“By the time you’re old the way I am, and you’re a woman, you have had so many experiences with discrimination and prejudice that teaching women’s studies is a tremendous relief,” said De Anza College women’s and global studies instructor Constance H. Cole.
Cole will be teaching the newly added course “Women, Gender, and Politics” in the spring quarter. The class is listed as WMST/POLI 60.
“Many four-year programs in both of those subjects have offered such a class for decades, and we’re preparing people to transfer,” said Cole, who has been teaching at De Anza for more than 20 years.
The class will prepare students to engage their community in the months leading up to the November elections. Focus will be given to not only women but also the lesbian, gay, bisexual and transgender communities.

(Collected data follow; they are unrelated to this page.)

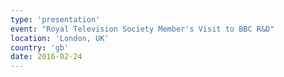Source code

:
 ```yaml
---
type: 'presentation'
event: "Royal Television Society Member's Visit to BBC R&D"
location: 'London, UK'
country: 'gb'
date: 2016-02-24
---
```


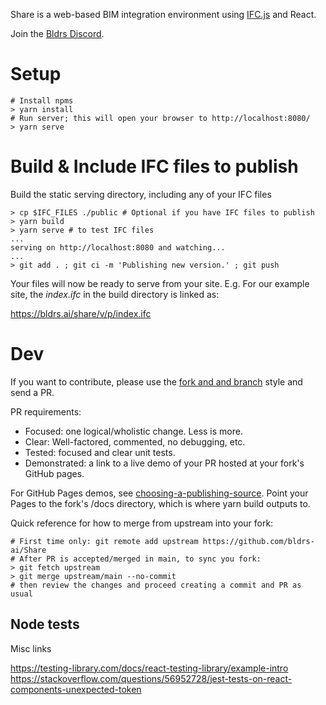 Share is a web-based BIM integration environment using [IFC.js](https://github.com/IFCjs/web-ifc-viewer) and React.

Join the [Bldrs Discord](https://discord.gg/fYnUd7cP).


# Setup

```
# Install npms
> yarn install
# Run server; this will open your browser to http://localhost:8080/
> yarn serve
```

# Build & Include IFC files to publish

Build the static serving directory, including any of your IFC files

```
> cp $IFC_FILES ./public # Optional if you have IFC files to publish
> yarn build
> yarn serve # to test IFC files
...
serving on http://localhost:8080 and watching...
...
> git add . ; git ci -m 'Publishing new version.' ; git push
```

Your files will now be ready to serve from your site. E.g. For our example site, the _index.ifc_ in the build directory is linked as:

https://bldrs.ai/share/v/p/index.ifc

# Dev

If you want to contribute, please use the [fork and and branch](https://blog.scottlowe.org/2015/01/27/using-fork-branch-git-workflow/) style and send a PR.

PR requirements:
 - Focused: one logical/wholistic change.  Less is more.
 - Clear: Well-factored, commented, no debugging, etc.
 - Tested: focused and clear unit tests.
 - Demonstrated: a link to a live demo of your PR hosted at your fork's GitHub pages.

For GitHub Pages demos, see [choosing-a-publishing-source](https://docs.github.com/en/pages/getting-started-with-github-pages/configuring-a-publishing-source-for-your-github-pages-site#choosing-a-publishing-source).  Point your Pages to the fork's /docs directory, which is where yarn build outputs to.

Quick reference for how to merge from upstream into your fork:

```
# First time only: git remote add upstream https://github.com/bldrs-ai/Share
# After PR is accepted/merged in main, to sync you fork:
> git fetch upstream
> git merge upstream/main --no-commit
# then review the changes and proceed creating a commit and PR as usual
```


## Node tests

Misc links

https://testing-library.com/docs/react-testing-library/example-intro
https://stackoverflow.com/questions/56952728/jest-tests-on-react-components-unexpected-token
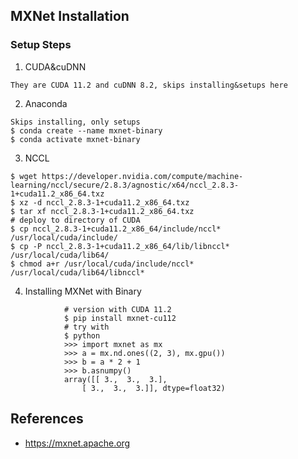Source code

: ## MXNet Installation

### Setup Steps
1. CUDA&cuDNN
```
They are CUDA 11.2 and cuDNN 8.2, skips installing&setups here
```
2. Anaconda
```
Skips installing, only setups
$ conda create --name mxnet-binary
$ conda activate mxnet-binary
```
3. NCCL
```
$ wget https://developer.nvidia.com/compute/machine-learning/nccl/secure/2.8.3/agnostic/x64/nccl_2.8.3-1+cuda11.2_x86_64.txz
$ xz -d nccl_2.8.3-1+cuda11.2_x86_64.txz
$ tar xf nccl_2.8.3-1+cuda11.2_x86_64.txz
# deploy to directory of CUDA
$ cp nccl_2.8.3-1+cuda11.2_x86_64/include/nccl* /usr/local/cuda/include/
$ cp -P nccl_2.8.3-1+cuda11.2_x86_64/lib/libnccl* /usr/local/cuda/lib64/
$ chmod a+r /usr/local/cuda/include/nccl* /usr/local/cuda/lib64/libnccl*
```
4. Installing MXNet with Binary
```
			# version with CUDA 11.2
			$ pip install mxnet-cu112
			# try with
			$ python
			>>> import mxnet as mx
			>>> a = mx.nd.ones((2, 3), mx.gpu())
			>>> b = a * 2 + 1
			>>> b.asnumpy()
			array([[ 3.,  3.,  3.],
				[ 3.,  3.,  3.]], dtype=float32)
```
## References
* https://mxnet.apache.org
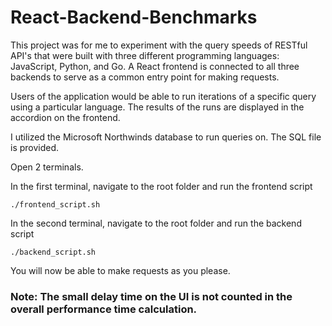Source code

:# React-Backend-Benchmarks

This project was for me to experiment with the query speeds of RESTful API's that were built with three different
programming languages: JavaScript, Python, and Go. A React frontend is connected to all three backends to serve as a
common entry point for making requests.

Users of the application would be able to run iterations of a specific query using a particular language. The results of
the runs are displayed in the accordion on the frontend.

I utilized the Microsoft Northwinds database to run queries on. The SQL file is provided.

Open 2 terminals. 

In the first terminal, navigate to the root folder and run the frontend script 

```
./frontend_script.sh
```

In the second terminal, navigate to the root folder and run the backend script

```
./backend_script.sh
```

You will now be able to make requests as you please. 

### Note: The small delay time on the UI is not counted in the overall performance time calculation.
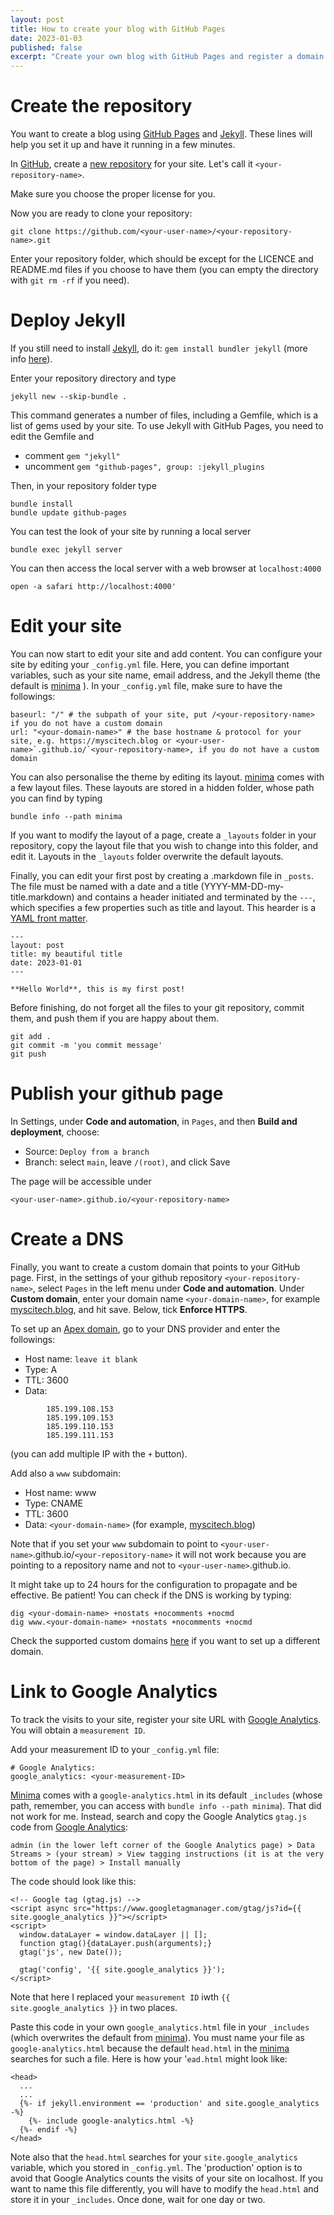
 ```yaml
---
layout: post
title: How to create your blog with GitHub Pages
date: 2023-01-03
published: false
excerpt: "Create your own blog with GitHub Pages and register a domain to point to it, without interfering with your github.io page and other repository pages."
---
```


# Create the repository
You want to create a blog using [GitHub Pages][github-pages] and [Jekyll][jekyll].
These lines will help you set it up and have it running in a few minutes. 

In [GitHub][github], create a [new repository][github-new] for your site. Let's call it `<your-repository-name>`.

Make sure you choose the proper license for you. 

Now you are ready to clone your repository:

```
git clone https://github.com/<your-user-name>/<your-repository-name>.git
```

Enter your repository folder, which should be except for the LICENCE and README.md files if you choose to have them (you can empty the directory with `git rm -rf` if you need).

# Deploy Jekyll

If you still need to install [Jekyll][jekyll], do it: `gem install bundler jekyll` (more info [here][jekyll-install]).

Enter your repository directory and type
```
jekyll new --skip-bundle .
```

This command generates a number of files, including a Gemfile, which is a list of gems used by your site.
To use Jekyll with GitHub Pages, you need to edit the Gemfile and

- comment `gem "jekyll"`
- uncomment `gem "github-pages", group: :jekyll_plugins`

Then, in your repository folder type
```
bundle install
bundle update github-pages
```

You can test the look of your site by running a local server
```
bundle exec jekyll server
```
You can then access the local server with a web browser at `localhost:4000`

```
open -a safari http://localhost:4000'
```

# Edit your site
You can now start to edit your site and add content. You can configure your site by editing your `_config.yml` file. Here, you can define important variables, such as your site name, email address, and the Jekyll theme (the default is [minima][minima] ). In your `_config.yml` file, make sure to have the followings:
```
baseurl: "/" # the subpath of your site, put /<your-repository-name> if you do not have a custom domain 
url: "<your-domain-name>" # the base hostname & protocol for your site, e.g. https://myscitech.blog or <your-user-name>`.github.io/`<your-repository-name>, if you do not have a custom domain
```

You can also personalise the theme by editing its layout. [minima][minima] comes with a few layout files. These layouts are stored in a hidden folder, whose path you can find by typing 
```
bundle info --path minima
``` 

If you want to modify the layout of a page, create a `_layouts` folder in your repository, copy the layout file that you wish to change into this folder, and edit it. Layouts in the `_layouts` folder overwrite the default layouts.

Finally, you can edit your first post by creating a .markdown file in `_posts`. The file must be named with a date and a title (YYYY-MM-DD-my-title.markdown) and contains a header initiated and terminated by the `---`, which specifies a few properties such as title and layout. This hearder is a [YAML front matter][yaml-front-matter].
```
---
layout: post
title: my beautiful title
date: 2023-01-01
---

**Hello World**, this is my first post!
```
Before finishing, do not forget all the files to your git repository, commit them, and push them if you are happy about them.
```
git add .
git commit -m 'you commit message'
git push
```

# Publish your github page 

In Settings, under **Code and automation**, in `Pages`, and then **Build and deployment**, choose:
- Source: `Deploy from a branch`
- Branch: select `main`, leave `/(root)`, and click Save

The page will be accessible under 
```
<your-user-name>.github.io/<your-repository-name>
```

# Create a DNS

Finally, you want to create a custom domain that points to your GitHub page. First, in the settings of your github repository `<your-repository-name>`, select `Pages` in the left menu under **Code and automation**. 
Under **Custom domain**, enter your domain name `<your-domain-name>`, for example [myscitech.blog][this-blog], and hit save. Below, tick **Enforce HTTPS**. 

To set up an [Apex domain][github-pages-apex], go to your DNS provider and enter the followings:
- Host name: `leave it blank`
- Type: A
- TTL: 3600
- Data: 
```
        185.199.108.153
        185.199.109.153
        185.199.110.153
        185.199.111.153
```
(you can add multiple IP with the `+` button).

Add also a `www` subdomain:
- Host name: www
- Type: CNAME
- TTL: 3600
- Data: `<your-domain-name>` (for example, [myscitech.blog][this-blog])

Note that if you set your `www` subdomain to point to `<your-user-name>`.github.io/`<your-repository-name>` it will not work because you are pointing to a repository name and not to `<your-user-name>`.github.io.

It might take up to 24 hours for the configuration to propagate and be effective. Be patient!
You can check if the DNS is working by typing:
```
dig <your-domain-name> +nostats +nocomments +nocmd
dig www.<your-domain-name> +nostats +nocomments +nocmd
```

Check the supported custom domains [here][github-dns] if you want to set up a different domain.

# Link to Google Analytics

To track the visits to your site, register your site URL with [Google Analytics][google-analytics]. You will obtain a `measurement ID`.

Add your measurement ID to your `_config.yml` file:

```
# Google Analytics:
google_analytics: <your-measurement-ID>
```
[Minima][minima] comes with a `google-analytics.html` in its default `_includes` (whose path, remember, you can access with `bundle info --path minima`). That did not work for me. 
Instead, search and copy the Google Analytics `gtag.js` code from [Google Analytics][google-analytics]:
```
admin (in the lower left corner of the Google Analytics page) > Data Streams > (your stream) > View tagging instructions (it is at the very bottom of the page) > Install manually
```
The code should look like this: 
```
<!-- Google tag (gtag.js) -->
<script async src="https://www.googletagmanager.com/gtag/js?id={{ site.google_analytics }}"></script>
<script>
  window.dataLayer = window.dataLayer || [];
  function gtag(){dataLayer.push(arguments);}
  gtag('js', new Date());

  gtag('config', '{{ site.google_analytics }}');
</script>
```
Note that here I replaced your `measurement ID` iwth `{{ site.google_analytics }}` in two places.

Paste this code in your own `google_analytics.html` file in your `_includes` (which overwrites the default from [minima][minima]). 
You must name your file as `google-analytics.html` because the default `head.html` in the [minima][minima] searches for such a file. Here is how your '`ead.html` might look like:

```
<head>
  ...
  ...
  {%- if jekyll.environment == 'production' and site.google_analytics -%}
    {%- include google-analytics.html -%}
  {%- endif -%}
</head>
```
Note also that the `head.html` searches for your `site.google_analytics` variable, which you stored in `_config.yml`. The 'production' option is to avoid that Google Analytics counts the visits of your site on localhost. 
 If you want to name this file differently, you will have to modify the `head.html` and store it in your `_includes`.
Once done, wait for one day or two.

[github-pages]: https://pages.github.com
[github-pages-apex]: https://docs.github.com/en/pages/configuring-a-custom-domain-for-your-github-pages-site/about-custom-domains-and-github-pages#using-an-apex-domain-for-your-github-pages-site
[github]: https://github.com
[github-new]: https://github.com/new
[github-dns]: https://docs.github.com/en/pages/configuring-a-custom-domain-for-your-github-pages-site/about-custom-domains-and-github-pages#supported-custom-domains
[jekyll]: https://jekyllrb.com
[jekyll-install]: https://jekyllrb.com/docs/
[minima]: https://github.com/jekyll/minima#minima
[this-blog]: https://myscitech.blog
[yaml-front-matter]: https://jekyllrb.com/docs/front-matter/
[google-analytics]: https://analytics.google.com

Cole attended Swarthmore College and Indiana University, graduating with degrees in international relations, political science, and history. Cole has taught at numerous other colleges besides De Anza, including San Francisco State.
Cole said the class is important to implement into De Anza’s Women Studies program because American politicians are predominantly wealthy, straight white males.
“Even after 30 years of working to increase the participation of women in politics, only 17 percent of the members of the U.S. Congress are female,” said Cole.
Political science has often ignored marginalized populations, she said.
“The silence about people who are less powerful just about guarantees that they will stay less powerful and silenced,” Cole said. “That’s disastrous for a representative system.”
The class will focus on U.S. politics but will include discussions about world politics.
Cole said she hopes the class will inspire students to become more in politics, whether it to be “on campus, in the South Bay, in California, the U.S., or globally.”